WHAT YOU HAVE TO DO>
The whole listing, apart from its images, should be restated word for word.

RECORDS SHOWN>
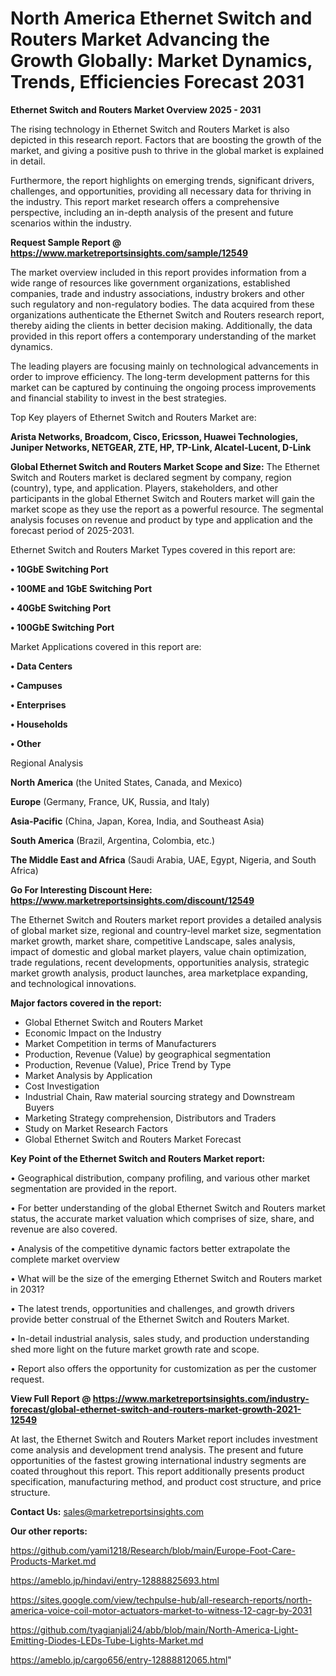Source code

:  # North America Ethernet Switch and Routers Market Advancing the Growth Globally: Market Dynamics, Trends, Efficiencies Forecast 2031

<Strong> Ethernet Switch and Routers Market Overview 2025 - 2031</strong>

The rising technology in Ethernet Switch and Routers Market is also depicted in this research report. Factors that are boosting the growth of the market, and giving a positive push to thrive in the global market is explained in detail.

Furthermore, the report highlights on emerging trends, significant drivers, challenges, and opportunities, providing all necessary data for thriving in the industry. This report market research offers a comprehensive perspective, including an in-depth analysis of the present and future scenarios within the industry.

<strong>Request Sample Report @ <a href=https://www.marketreportsinsights.com/sample/12549>https://www.marketreportsinsights.com/sample/12549</a></strong>

The market overview included in this report provides information from a wide range of resources like government organizations, established companies, trade and industry associations, industry brokers and other such regulatory and non-regulatory bodies. The data acquired from these organizations authenticate the Ethernet Switch and Routers research report, thereby aiding the clients in better decision making. Additionally, the data provided in this report offers a contemporary understanding of the market dynamics.

The leading players are focusing mainly on technological advancements in order to improve efficiency. The long-term development patterns for this market can be captured by continuing the ongoing process improvements and financial stability to invest in the best strategies.

Top Key players of Ethernet Switch and Routers Market are:

<strong>Arista Networks, Broadcom, Cisco, Ericsson, Huawei Technologies, Juniper Networks, NETGEAR, ZTE, HP, TP-Link, Alcatel-Lucent, D-Link</strong>

<strong><b>Global Ethernet Switch and Routers Market Scope and Size:</b></strong>
The Ethernet Switch and Routers market is declared segment by company, region (country), type, and application. Players, stakeholders, and other participants in the global Ethernet Switch and Routers market will gain the market scope as they use the report as a powerful resource. The segmental analysis focuses on revenue and product by type and application and the forecast period of 2025-2031.

Ethernet Switch and Routers Market Types covered in this report are:

<strong>• 10GbE Switching Port

• 100ME and 1GbE Switching Port

• 40GbE Switching Port

• 100GbE Switching Port</strong>

Market Applications covered in this report are:

<strong>• Data Centers

• Campuses

• Enterprises

• Households

• Other</strong> 

Regional Analysis

<strong>North America</strong> (the United States, Canada, and Mexico)

<strong>Europe</strong> (Germany, France, UK, Russia, and Italy)

<strong>Asia-Pacific</strong> (China, Japan, Korea, India, and Southeast Asia)

<strong>South America</strong> (Brazil, Argentina, Colombia, etc.)

<strong>The Middle East and Africa</strong> (Saudi Arabia, UAE, Egypt, Nigeria, and South Africa)

<strong>Go For Interesting Discount Here: <a href=https://www.marketreportsinsights.com/discount/12549>https://www.marketreportsinsights.com/discount/12549</a></strong>

The Ethernet Switch and Routers market report provides a detailed analysis of global market size, regional and country-level market size, segmentation market growth, market share, competitive Landscape, sales analysis, impact of domestic and global market players, value chain optimization, trade regulations, recent developments, opportunities analysis, strategic market growth analysis, product launches, area marketplace expanding, and technological innovations.

<strong><b>Major factors covered in the report:</b></strong>
<ul>
  <li>Global Ethernet Switch and Routers Market </li>
  <li>Economic Impact on the Industry</li>
  <li>Market Competition in terms of Manufacturers</li>
  <li>Production, Revenue (Value) by geographical segmentation</li>
  <li>Production, Revenue (Value), Price Trend by Type</li>
  <li>Market Analysis by Application</li>
  <li>Cost Investigation</li>
  <li>Industrial Chain, Raw material sourcing strategy and Downstream Buyers</li>
  <li>Marketing Strategy comprehension, Distributors and Traders</li>
  <li>Study on Market Research Factors</li>
  <li>Global Ethernet Switch and Routers Market Forecast</li>
</ul>

<strong><b>Key Point of the Ethernet Switch and Routers Market report:</b></strong>

• Geographical distribution, company profiling, and various other market segmentation are provided in the report.

• For better understanding of the global Ethernet Switch and Routers market status, the accurate market valuation which comprises of size, share, and revenue are also covered.

• Analysis of the competitive dynamic factors better extrapolate the complete market overview

• What will be the size of the emerging Ethernet Switch and Routers market in 2031?

• The latest trends, opportunities and challenges, and growth drivers provide better construal of the Ethernet Switch and Routers Market.

• In-detail industrial analysis, sales study, and production understanding shed more light on the future market growth rate and scope.

• Report also offers the opportunity for customization as per the customer request.

<strong><b>View Full Report @ <a href=https://www.marketreportsinsights.com/industry-forecast/global-ethernet-switch-and-routers-market-growth-2021-12549>https://www.marketreportsinsights.com/industry-forecast/global-ethernet-switch-and-routers-market-growth-2021-12549</a></b></strong>


At last, the Ethernet Switch and Routers Market report includes investment come analysis and development trend analysis. The present and future opportunities of the fastest growing international industry segments are coated throughout this report. This report additionally presents product specification, manufacturing method, and product cost structure, and price structure.

<strong>Contact Us:</strong>
sales@marketreportsinsights.com

<strong>Our other reports:</strong>

<a href=https://github.com/yami1218/Research/blob/main/Europe-Foot-Care-Products-Market.md>https://github.com/yami1218/Research/blob/main/Europe-Foot-Care-Products-Market.md</a>

<a href=https://ameblo.jp/hindavi/entry-12888825693.html>https://ameblo.jp/hindavi/entry-12888825693.html</a>

<a href=https://sites.google.com/view/techpulse-hub/all-research-reports/north-america-voice-coil-motor-actuators-market-to-witness-12-cagr-by-2031>https://sites.google.com/view/techpulse-hub/all-research-reports/north-america-voice-coil-motor-actuators-market-to-witness-12-cagr-by-2031</a>

<a href=https://github.com/tyagianjali24/abb/blob/main/North-America-Light-Emitting-Diodes-LEDs-Tube-Lights-Market.md>https://github.com/tyagianjali24/abb/blob/main/North-America-Light-Emitting-Diodes-LEDs-Tube-Lights-Market.md</a>

<a href=https://ameblo.jp/cargo656/entry-12888812065.html>https://ameblo.jp/cargo656/entry-12888812065.html</a>"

RESPONSE>
Source code

:  # North America Ethernet Switch and Routers Market Advancing the Growth Globally: Market Dynamics, Trends, Efficiencies Forecast 2031

<Strong> Ethernet Switch and Routers Market Overview 2025 - 2031</strong>

The rising technology in Ethernet Switch and Routers Market is also depicted in this research report. Factors that are boosting the growth of the market, and giving a positive push to thrive in the global market is explained in detail.

Furthermore, the report highlights on emerging trends, significant drivers, challenges, and opportunities, providing all necessary data for thriving in the industry. This report market research offers a comprehensive perspective, including an in-depth analysis of the present and future scenarios within the industry.

<strong>Request Sample Report @ <a href=https://www.marketreportsinsights.com/sample/12549>https://www.marketreportsinsights.com/sample/12549</a></strong>

The market overview included in this report provides information from a wide range of resources like government organizations, established companies, trade and industry associations, industry brokers and other such regulatory and non-regulatory bodies. The data acquired from these organizations authenticate the Ethernet Switch and Routers research report, thereby aiding the clients in better decision making. Additionally, the data provided in this report offers a contemporary understanding of the market dynamics.

The leading players are focusing mainly on technological advancements in order to improve efficiency. The long-term development patterns for this market can be captured by continuing the ongoing process improvements and financial stability to invest in the best strategies.

Top Key players of Ethernet Switch and Routers Market are:

<strong>Arista Networks, Broadcom, Cisco, Ericsson, Huawei Technologies, Juniper Networks, NETGEAR, ZTE, HP, TP-Link, Alcatel-Lucent, D-Link</strong>

<strong><b>Global Ethernet Switch and Routers Market Scope and Size:</b></strong>
The Ethernet Switch and Routers market is declared segment by company, region (country), type, and application. Players, stakeholders, and other participants in the global Ethernet Switch and Routers market will gain the market scope as they use the report as a powerful resource. The segmental analysis focuses on revenue and product by type and application and the forecast period of 2025-2031.

Ethernet Switch and Routers Market Types covered in this report are:

<strong>• 10GbE Switching Port

• 100ME and 1GbE Switching Port

• 40GbE Switching Port

• 100GbE Switching Port</strong>

Market Applications covered in this report are:

<strong>• Data Centers

• Campuses

• Enterprises

• Households

• Other</strong> 

Regional Analysis

<strong>North America</strong> (the United States, Canada, and Mexico)

<strong>Europe</strong> (Germany, France, UK, Russia, and Italy)

<strong>Asia-Pacific</strong> (China, Japan, Korea, India, and Southeast Asia)

<strong>South America</strong> (Brazil, Argentina, Colombia, etc.)

<strong>The Middle East and Africa</strong> (Saudi Arabia, UAE, Egypt, Nigeria, and South Africa)

<strong>Go For Interesting Discount Here: <a href=https://www.marketreportsinsights.com/discount/12549>https://www.marketreportsinsights.com/discount/12549</a></strong>

The Ethernet Switch and Routers market report provides a detailed analysis of global market size, regional and country-level market size, segmentation market growth, market share, competitive Landscape, sales analysis, impact of domestic and global market players, value chain optimization, trade regulations, recent developments, opportunities analysis, strategic market growth analysis, product launches, area marketplace expanding, and technological innovations.

<strong><b>Major factors covered in the report:</b></strong>
<ul>
  <li>Global Ethernet Switch and Routers Market </li>
  <li>Economic Impact on the Industry</li>
  <li>Market Competition in terms of Manufacturers</li>
  <li>Production, Revenue (Value) by geographical segmentation</li>
  <li>Production, Revenue (Value), Price Trend by Type</li>
  <li>Market Analysis by Application</li>
  <li>Cost Investigation</li>
  <li>Industrial Chain, Raw material sourcing strategy and Downstream Buyers</li>
  <li>Marketing Strategy comprehension, Distributors and Traders</li>
  <li>Study on Market Research Factors</li>
  <li>Global Ethernet Switch and Routers Market Forecast</li>
</ul>

<strong><b>Key Point of the Ethernet Switch and Routers Market report:</b></strong>

• Geographical distribution, company profiling, and various other market segmentation are provided in the report.

• For better understanding of the global Ethernet Switch and Routers market status, the accurate market valuation which comprises of size, share, and revenue are also covered.

• Analysis of the competitive dynamic factors better extrapolate the complete market overview

• What will be the size of the emerging Ethernet Switch and Routers market in 2031?

• The latest trends, opportunities and challenges, and growth drivers provide better construal of the Ethernet Switch and Routers Market.

• In-detail industrial analysis, sales study, and production understanding shed more light on the future market growth rate and scope.

• Report also offers the opportunity for customization as per the customer request.

<strong><b>View Full Report @ <a href=https://www.marketreportsinsights.com/industry-forecast/global-ethernet-switch-and-routers-market-growth-2021-12549>https://www.marketreportsinsights.com/industry-forecast/global-ethernet-switch-and-routers-market-growth-2021-12549</a></b></strong>


At last, the Ethernet Switch and Routers Market report includes investment come analysis and development trend analysis. The present and future opportunities of the fastest growing international industry segments are coated throughout this report. This report additionally presents product specification, manufacturing method, and product cost structure, and price structure.

<strong>Contact Us:</strong>
sales@marketreportsinsights.com

<strong>Our other reports:</strong>

<a href=https://github.com/yami1218/Research/blob/main/Europe-Foot-Care-Products-Market.md>https://github.com/yami1218/Research/blob/main/Europe-Foot-Care-Products-Market.md</a>

<a href=https://ameblo.jp/hindavi/entry-12888825693.html>https://ameblo.jp/hindavi/entry-12888825693.html</a>

<a href=https://sites.google.com/view/techpulse-hub/all-research-reports/north-america-voice-coil-motor-actuators-market-to-witness-12-cagr-by-2031>https://sites.google.com/view/techpulse-hub/all-research-reports/north-america-voice-coil-motor-actuators-market-to-witness-12-cagr-by-2031</a>

<a href=https://github.com/tyagianjali24/abb/blob/main/North-America-Light-Emitting-Diodes-LEDs-Tube-Lights-Market.md>https://github.com/tyagianjali24/abb/blob/main/North-America-Light-Emitting-Diodes-LEDs-Tube-Lights-Market.md</a>

<a href=https://ameblo.jp/cargo656/entry-12888812065.html>https://ameblo.jp/cargo656/entry-12888812065.html</a>"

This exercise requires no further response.